> **Work request**
Look through the lines below and extract any with the word "code".

[Opening Data for this exercise section]

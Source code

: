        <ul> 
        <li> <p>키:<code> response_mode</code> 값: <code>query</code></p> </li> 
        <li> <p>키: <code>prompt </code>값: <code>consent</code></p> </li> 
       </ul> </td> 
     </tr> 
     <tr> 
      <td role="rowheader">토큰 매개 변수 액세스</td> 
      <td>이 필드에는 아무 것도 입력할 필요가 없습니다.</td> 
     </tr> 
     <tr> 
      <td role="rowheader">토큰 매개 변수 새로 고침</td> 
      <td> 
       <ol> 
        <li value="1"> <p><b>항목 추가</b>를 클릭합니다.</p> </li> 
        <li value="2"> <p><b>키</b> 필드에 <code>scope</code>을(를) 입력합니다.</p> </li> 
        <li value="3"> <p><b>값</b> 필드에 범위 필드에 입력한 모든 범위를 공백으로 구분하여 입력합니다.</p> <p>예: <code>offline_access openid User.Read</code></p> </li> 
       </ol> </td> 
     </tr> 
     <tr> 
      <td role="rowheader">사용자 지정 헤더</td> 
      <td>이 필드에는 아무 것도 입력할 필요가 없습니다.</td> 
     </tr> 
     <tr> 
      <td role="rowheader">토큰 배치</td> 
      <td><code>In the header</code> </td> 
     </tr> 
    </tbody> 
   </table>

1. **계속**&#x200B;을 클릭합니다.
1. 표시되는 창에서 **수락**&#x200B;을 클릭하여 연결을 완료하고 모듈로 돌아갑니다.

[Closing Data for this exercise section]

> **Answer below**
Source code
        <li> <p>키:<code> response_mode</code> 값: <code>query</code></p> </li> 
        <li> <p>키: <code>prompt </code>값: <code>consent</code></p> </li> 
        <li value="2"> <p><b>키</b> 필드에 <code>scope</code>을(를) 입력합니다.</p> </li> 
        <li value="3"> <p><b>값</b> 필드에 범위 필드에 입력한 모든 범위를 공백으로 구분하여 입력합니다.</p> <p>예: <code>offline_access openid User.Read</code></p> </li> 
      <td><code>In the header</code> </td> 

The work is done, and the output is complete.